Thursday, November 06, 2008

Enterprise Identifiers

I've been thinking recently about how one should be identified within the enterprise.
It's no secret that there are several identifiers that are used by an organization for identification. Some examples include:
  • Government issued numbers - Using identifiers such as Social Security or Driver's license numbers is legal, if not mandatory in some places. These are nice since they don't have to be maintained by private organizations, but this can also present problems, not to mention privacy and legal conflicts.
  • Email Address - IDs based on email address offer guaranteed uniqueness, however these can change over time especially with life changes, particularly when they are based on the user's name.
  • Name combinations - Creating an ID that is made up of x number of characters from first name and y number of characters from surname has both good and bad points. These are wonderful because they are easy to remember for the end user, however there can be challenges to IT making sure that all IDs are unique.
  • Application centric ID's - Some applications create their own sequenced ID's. These tend to be easier for IT and application owners, however they tend not to be as easy for people to remember. They also have the advantage of not revealing too much information about what is behind the login ID in the way of personal information. For instance there's no way for anyone to know that user ID H10032 is really Matt Pollicove (FYI - not my userID) But they can give some basic information by simple formatting, such has having certain characters indicate employment status, whether or not the ID is for a service account, if the account is tied to a particular group or location, etc. However this degree of tight formatting tends to make the user IDs not terribly portable as status changes occur. Once conventions are set for how users are to be identified within the enterprise, some additional challenges depending on how the user entries are used within the enterprise.

Which one is right? Which one is wrong? I don't think there is any one correct answer besides what works for the organization. Certainly from a security and privacy perspective showing less information that more is better but does this really solve anything? Identity information is still exposed via external services such as portals, white pages and other search methods. So even if personal information is abstracted by a different identifier, it can still be determined.

4 comments:

Ash said...

Why not let the IdM system create its own internal id for the user? Doesn't ever have to be known by the user, but at least you can ensure its uniqueness, and map it to unique id's for all target apps.

Matt Pollicove said...

Well that's certainly a thought which could work well using algorithims that create GUIDs. However there's usually an idea of creating an identifier that's used throughout the enterprise both for continuity of experience for users (so that they don't have to remember a separate login ID per application) but also to provide the unique key for linking data between repositories.

Unknown said...

For internal users, I like generating a random ID, and then linking it to their HR record, if there is one. Do not use the persons name in generating the ID. Make it random, but it must start with a letter. It should be 5-7 characters long. When I see a 3-4 character ID, I assume it is a service account. Some target systems do not accept an ID of 8 or more characters. Use only characters from the set [A-H,J-K,M-N,P-Z,2-9] so as to avoid mistaking an I for 1 or l or 0 for O.

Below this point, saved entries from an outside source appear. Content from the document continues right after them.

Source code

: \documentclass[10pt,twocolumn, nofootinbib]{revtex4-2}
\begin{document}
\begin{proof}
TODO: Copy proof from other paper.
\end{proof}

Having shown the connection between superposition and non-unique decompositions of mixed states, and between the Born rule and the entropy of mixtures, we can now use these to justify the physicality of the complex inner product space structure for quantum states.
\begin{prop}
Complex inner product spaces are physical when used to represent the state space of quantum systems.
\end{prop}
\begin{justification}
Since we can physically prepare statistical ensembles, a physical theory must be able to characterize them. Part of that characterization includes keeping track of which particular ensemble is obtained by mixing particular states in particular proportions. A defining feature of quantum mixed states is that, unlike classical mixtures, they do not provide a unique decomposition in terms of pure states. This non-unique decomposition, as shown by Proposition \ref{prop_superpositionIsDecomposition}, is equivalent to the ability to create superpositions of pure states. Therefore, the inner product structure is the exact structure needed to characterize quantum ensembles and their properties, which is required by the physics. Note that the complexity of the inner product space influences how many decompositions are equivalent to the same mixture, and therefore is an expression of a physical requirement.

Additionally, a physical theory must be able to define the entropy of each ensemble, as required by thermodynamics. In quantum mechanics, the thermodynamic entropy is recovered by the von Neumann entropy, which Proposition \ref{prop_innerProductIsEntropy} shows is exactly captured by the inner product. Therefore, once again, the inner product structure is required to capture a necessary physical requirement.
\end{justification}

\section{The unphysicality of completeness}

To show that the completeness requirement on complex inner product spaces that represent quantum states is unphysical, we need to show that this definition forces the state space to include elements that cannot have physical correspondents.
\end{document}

I agree with Matt that there is great value to the end-user of having the same login ID for all internal systems. This also makes it much easier to link accounts and to correlate audit log entries across multiple systems with a single person.

I differ from many of my IdM colleagues on one issue: Let the end-user select their own e-mail address. The IdM system should not generate it, only ensure its uniqueness, preferrably its historical uniqueness as well. The IdM system should also control the domain (right-hand) portion of the address to ensure that the person is a member of its represented organization.

This particular identity attribute represents how the person would like to be identified outside the organization, which is especially important to customer-facing and leadership roles. Sometimes James N Smith prefers jim.smith or Norman P Tyes prefers paul.tyes.

Also, make it a reasonable process, if not completely automated, for a person to change their e-mail address, while still allowing messages the their old address to reach them.

Matt Pollicove said...

Adrian,

Those are some great thoughts. I don't know however, that a randomized ID would work since you'd have to keep checking for Id Collisions and it could take several iterations to come up with a clean ID.

The 8 character limit does make a lot of sense particularly when considering that there is always the chance that legacy systems will need to be supported as well.

I really hadn't thought about the I/1/l and O/0 conflicts. I think this would be a good thing to consider on a case by case basis. The "dictionary" or invalid names could cover most of this. I think if you remove the letters from the ID you won't need to worry about the numeric elements. Also you could consider enforcing case sensitivity to help as well.

But these are some good things to think on. Thanks!!!!